**PROMPT**:
Every line of the records that holds the word "CleanupProgramExecution" should be copied out.

Stored data:
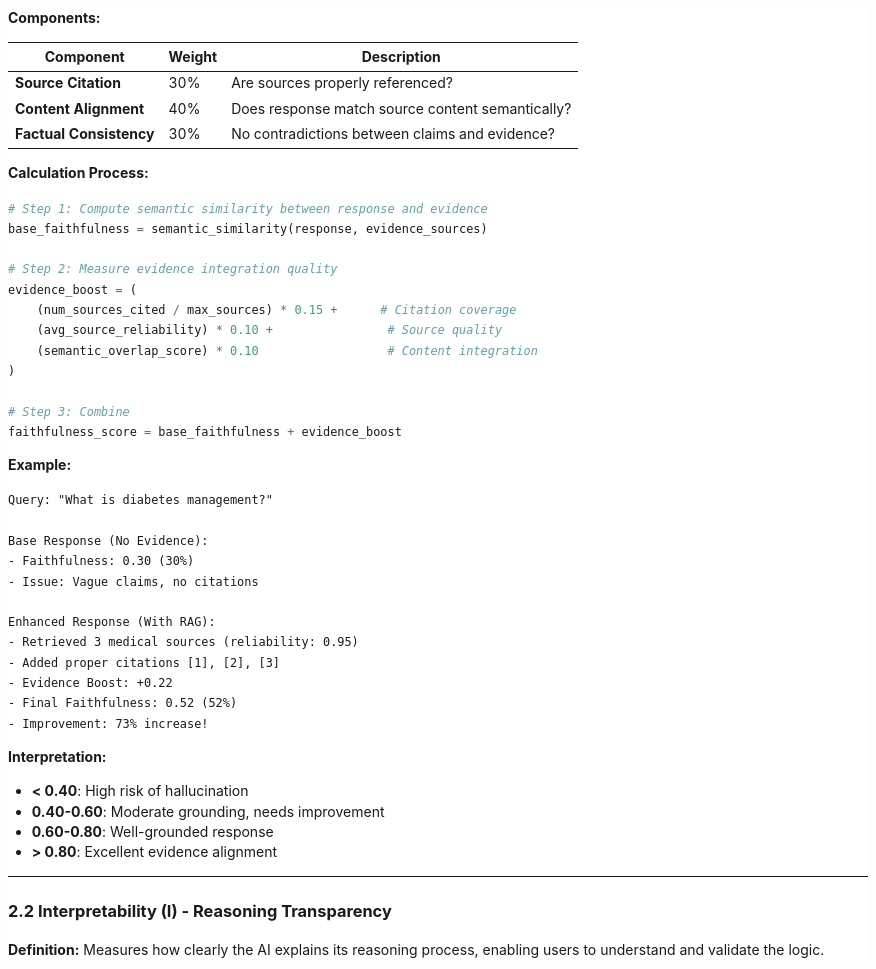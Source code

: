 **Components:**

| Component | Weight | Description |
|-----------|--------|-------------|
| **Source Citation** | 30% | Are sources properly referenced? |
| **Content Alignment** | 40% | Does response match source content semantically? |
| **Factual Consistency** | 30% | No contradictions between claims and evidence? |

**Calculation Process:**
```python
# Step 1: Compute semantic similarity between response and evidence
base_faithfulness = semantic_similarity(response, evidence_sources)

# Step 2: Measure evidence integration quality
evidence_boost = (
    (num_sources_cited / max_sources) * 0.15 +      # Citation coverage
    (avg_source_reliability) * 0.10 +                # Source quality
    (semantic_overlap_score) * 0.10                  # Content integration
)

# Step 3: Combine
faithfulness_score = base_faithfulness + evidence_boost
```

**Example:**
```
Query: "What is diabetes management?"

Base Response (No Evidence):
- Faithfulness: 0.30 (30%)
- Issue: Vague claims, no citations

Enhanced Response (With RAG):
- Retrieved 3 medical sources (reliability: 0.95)
- Added proper citations [1], [2], [3]
- Evidence Boost: +0.22
- Final Faithfulness: 0.52 (52%)
- Improvement: 73% increase!
```

**Interpretation:**
- **< 0.40**: High risk of hallucination
- **0.40-0.60**: Moderate grounding, needs improvement
- **0.60-0.80**: Well-grounded response
- **> 0.80**: Excellent evidence alignment

---

### 2.2 Interpretability (I) - Reasoning Transparency

**Definition:** Measures how clearly the AI explains its reasoning process, enabling users to understand and validate the logic.
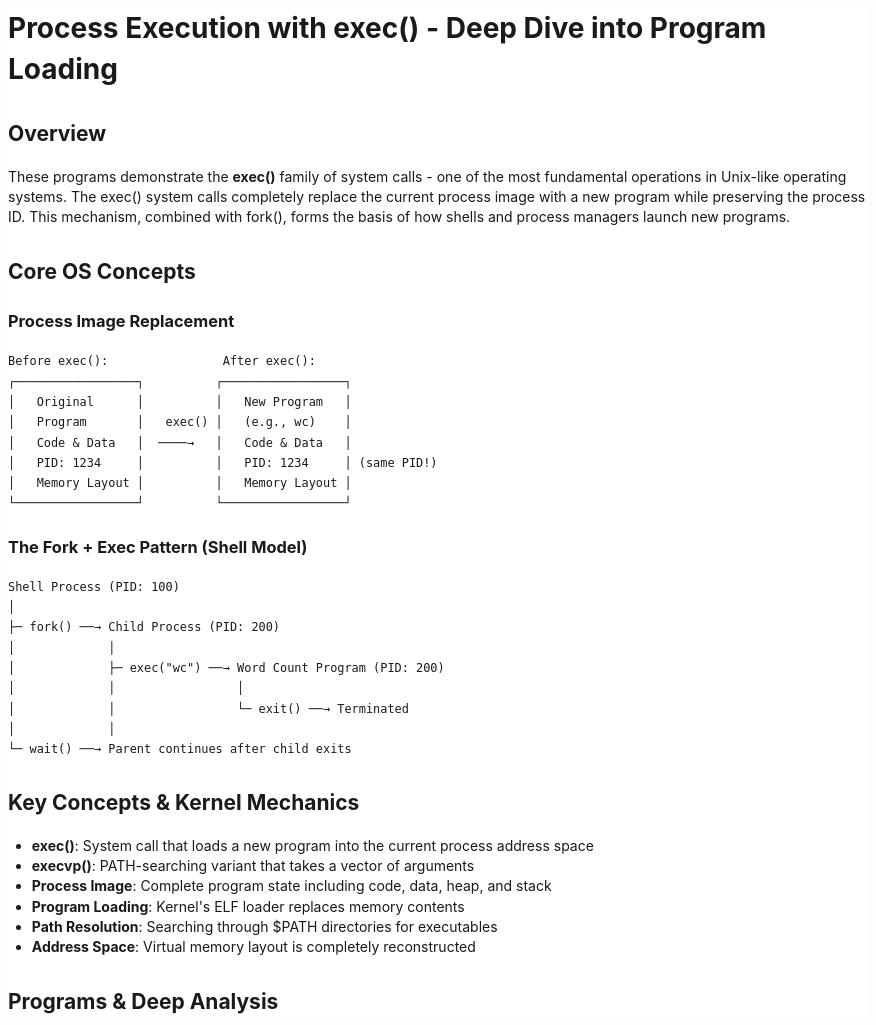 # Process Execution with exec() - Deep Dive into Program Loading

## Overview

These programs demonstrate the **exec()** family of system calls - one of the most fundamental operations in Unix-like operating systems. The exec() system calls completely replace the current process image with a new program while preserving the process ID. This mechanism, combined with fork(), forms the basis of how shells and process managers launch new programs.

## Core OS Concepts

### Process Image Replacement

```text
Before exec():                After exec():
┌─────────────────┐          ┌─────────────────┐
│   Original      │          │   New Program   │
│   Program       │   exec() │   (e.g., wc)    │
│   Code & Data   │  ────→   │   Code & Data   │
│   PID: 1234     │          │   PID: 1234     │ (same PID!)
│   Memory Layout │          │   Memory Layout │
└─────────────────┘          └─────────────────┘
```

### The Fork + Exec Pattern (Shell Model)

```text
Shell Process (PID: 100)
│
├─ fork() ──→ Child Process (PID: 200)
│             │
│             ├─ exec("wc") ──→ Word Count Program (PID: 200)
│             │                 │
│             │                 └─ exit() ──→ Terminated
│             │
└─ wait() ──→ Parent continues after child exits
```

## Key Concepts & Kernel Mechanics

- **exec()**: System call that loads a new program into the current process address space
- **execvp()**: PATH-searching variant that takes a vector of arguments
- **Process Image**: Complete program state including code, data, heap, and stack
- **Program Loading**: Kernel's ELF loader replaces memory contents
- **Path Resolution**: Searching through $PATH directories for executables
- **Address Space**: Virtual memory layout is completely reconstructed

## Programs & Deep Analysis
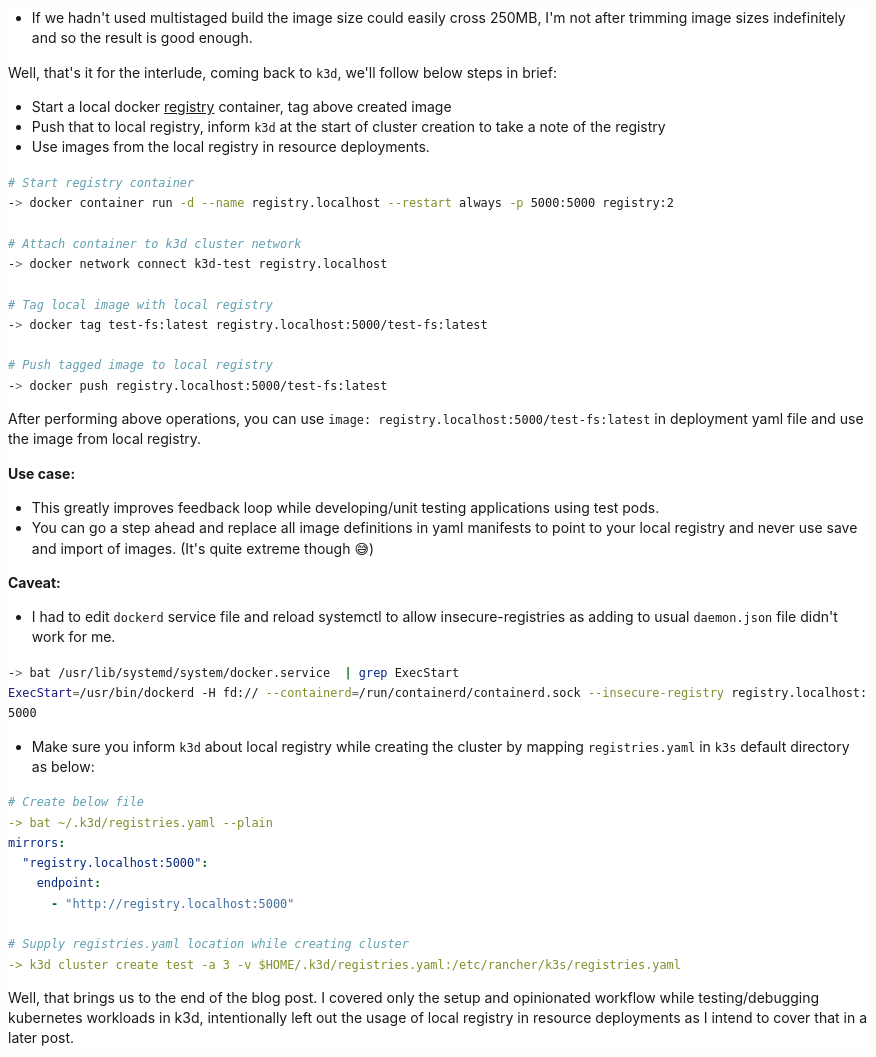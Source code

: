 - If we hadn't used multistaged build the image size could easily cross 250MB, I'm not after trimming image sizes indefinitely and so the result is good enough.

Well, that's it for the interlude, coming back to `k3d`, we'll follow below steps in brief:
- Start a local docker [registry](https://docs.docker.com/registry/deploying/) container, tag above created image
- Push that to local registry, inform `k3d` at the start of cluster creation to take a note of the registry
- Use images from the local registry in resource deployments.

``` sh
# Start registry container
-> docker container run -d --name registry.localhost --restart always -p 5000:5000 registry:2

# Attach container to k3d cluster network
-> docker network connect k3d-test registry.localhost

# Tag local image with local registry
-> docker tag test-fs:latest registry.localhost:5000/test-fs:latest

# Push tagged image to local registry
-> docker push registry.localhost:5000/test-fs:latest
```

After performing above operations, you can use `image: registry.localhost:5000/test-fs:latest` in deployment yaml file and use the image from local registry.

**Use case:**
- This greatly improves feedback loop while developing/unit testing applications using test pods.
- You can go a step ahead and replace all image definitions in yaml manifests to point to your local registry and never use save and import of images. (It's quite extreme though :sweat_smile:)

**Caveat:**
- I had to edit `dockerd` service file and reload systemctl to allow insecure-registries as adding to usual `daemon.json` file didn't work for me.
``` sh
-> bat /usr/lib/systemd/system/docker.service  | grep ExecStart
ExecStart=/usr/bin/dockerd -H fd:// --containerd=/run/containerd/containerd.sock --insecure-registry registry.localhost:5000
```
- Make sure you inform `k3d` about local registry while creating the cluster by mapping `registries.yaml` in `k3s` default directory as below:
``` yaml
# Create below file
-> bat ~/.k3d/registries.yaml --plain
mirrors:
  "registry.localhost:5000":
    endpoint:
      - "http://registry.localhost:5000"

# Supply registries.yaml location while creating cluster
-> k3d cluster create test -a 3 -v $HOME/.k3d/registries.yaml:/etc/rancher/k3s/registries.yaml
```

Well, that brings us to the end of the blog post. I covered only the setup and opinionated workflow while testing/debugging kubernetes workloads in k3d, intentionally left out the usage of local registry in resource deployments as I intend to cover that in a later post.
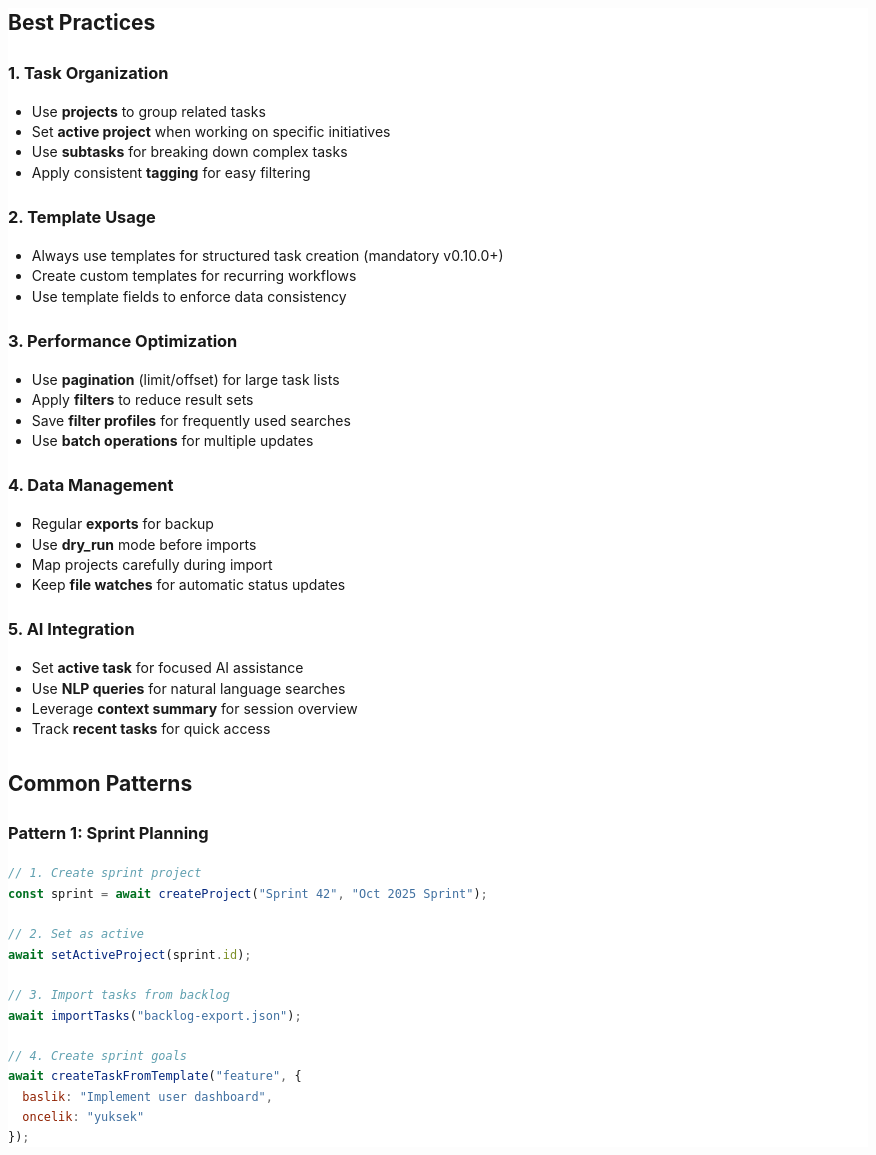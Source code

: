 ## Best Practices

### 1. Task Organization

- Use **projects** to group related tasks
- Set **active project** when working on specific initiatives
- Use **subtasks** for breaking down complex tasks
- Apply consistent **tagging** for easy filtering

### 2. Template Usage

- Always use templates for structured task creation (mandatory v0.10.0+)
- Create custom templates for recurring workflows
- Use template fields to enforce data consistency

### 3. Performance Optimization

- Use **pagination** (limit/offset) for large task lists
- Apply **filters** to reduce result sets
- Save **filter profiles** for frequently used searches
- Use **batch operations** for multiple updates

### 4. Data Management

- Regular **exports** for backup
- Use **dry_run** mode before imports
- Map projects carefully during import
- Keep **file watches** for automatic status updates

### 5. AI Integration

- Set **active task** for focused AI assistance
- Use **NLP queries** for natural language searches
- Leverage **context summary** for session overview
- Track **recent tasks** for quick access

## Common Patterns

### Pattern 1: Sprint Planning

```javascript
// 1. Create sprint project
const sprint = await createProject("Sprint 42", "Oct 2025 Sprint");

// 2. Set as active
await setActiveProject(sprint.id);

// 3. Import tasks from backlog
await importTasks("backlog-export.json");

// 4. Create sprint goals
await createTaskFromTemplate("feature", {
  baslik: "Implement user dashboard",
  oncelik: "yuksek"
});
```

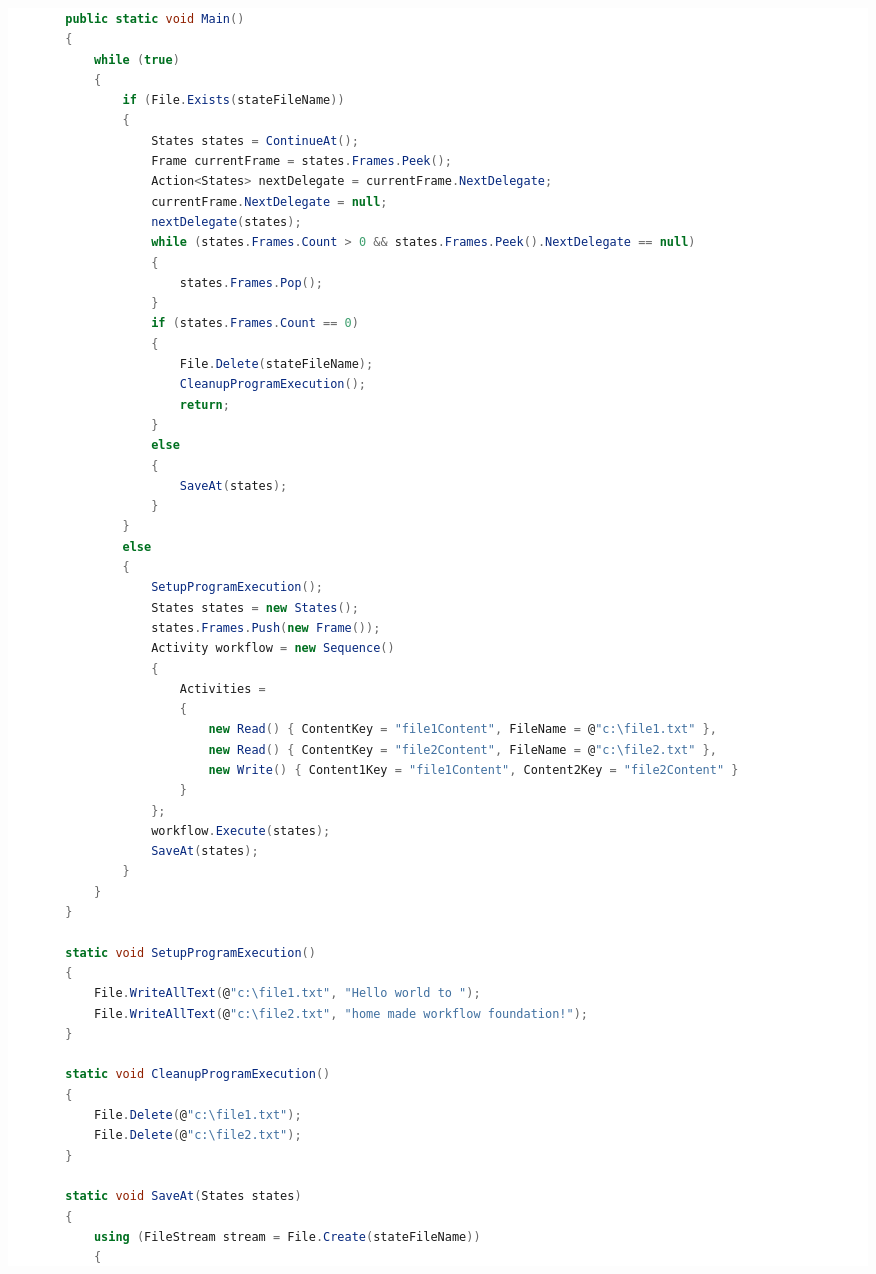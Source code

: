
 ```C#
        public static void Main()
        {
            while (true)
            {
                if (File.Exists(stateFileName))
                {
                    States states = ContinueAt();
                    Frame currentFrame = states.Frames.Peek();
                    Action<States> nextDelegate = currentFrame.NextDelegate;
                    currentFrame.NextDelegate = null;
                    nextDelegate(states);
                    while (states.Frames.Count > 0 && states.Frames.Peek().NextDelegate == null)
                    {
                        states.Frames.Pop();
                    }
                    if (states.Frames.Count == 0)
                    {
                        File.Delete(stateFileName);
                        CleanupProgramExecution();
                        return;
                    }
                    else
                    {
                        SaveAt(states);
                    }
                }
                else
                {
                    SetupProgramExecution();
                    States states = new States();
                    states.Frames.Push(new Frame());
                    Activity workflow = new Sequence()
                    {
                        Activities =
                        {
                            new Read() { ContentKey = "file1Content", FileName = @"c:\file1.txt" },
                            new Read() { ContentKey = "file2Content", FileName = @"c:\file2.txt" },
                            new Write() { Content1Key = "file1Content", Content2Key = "file2Content" }
                        }
                    };
                    workflow.Execute(states);
                    SaveAt(states);
                }
            }
        }

        static void SetupProgramExecution()
        {
            File.WriteAllText(@"c:\file1.txt", "Hello world to ");
            File.WriteAllText(@"c:\file2.txt", "home made workflow foundation!");
        }

        static void CleanupProgramExecution()
        {
            File.Delete(@"c:\file1.txt");
            File.Delete(@"c:\file2.txt");
        }

        static void SaveAt(States states)
        {
            using (FileStream stream = File.Create(stateFileName))
            {
```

**THE COMPLETED TASK**:
                        CleanupProgramExecution();
        static void CleanupProgramExecution()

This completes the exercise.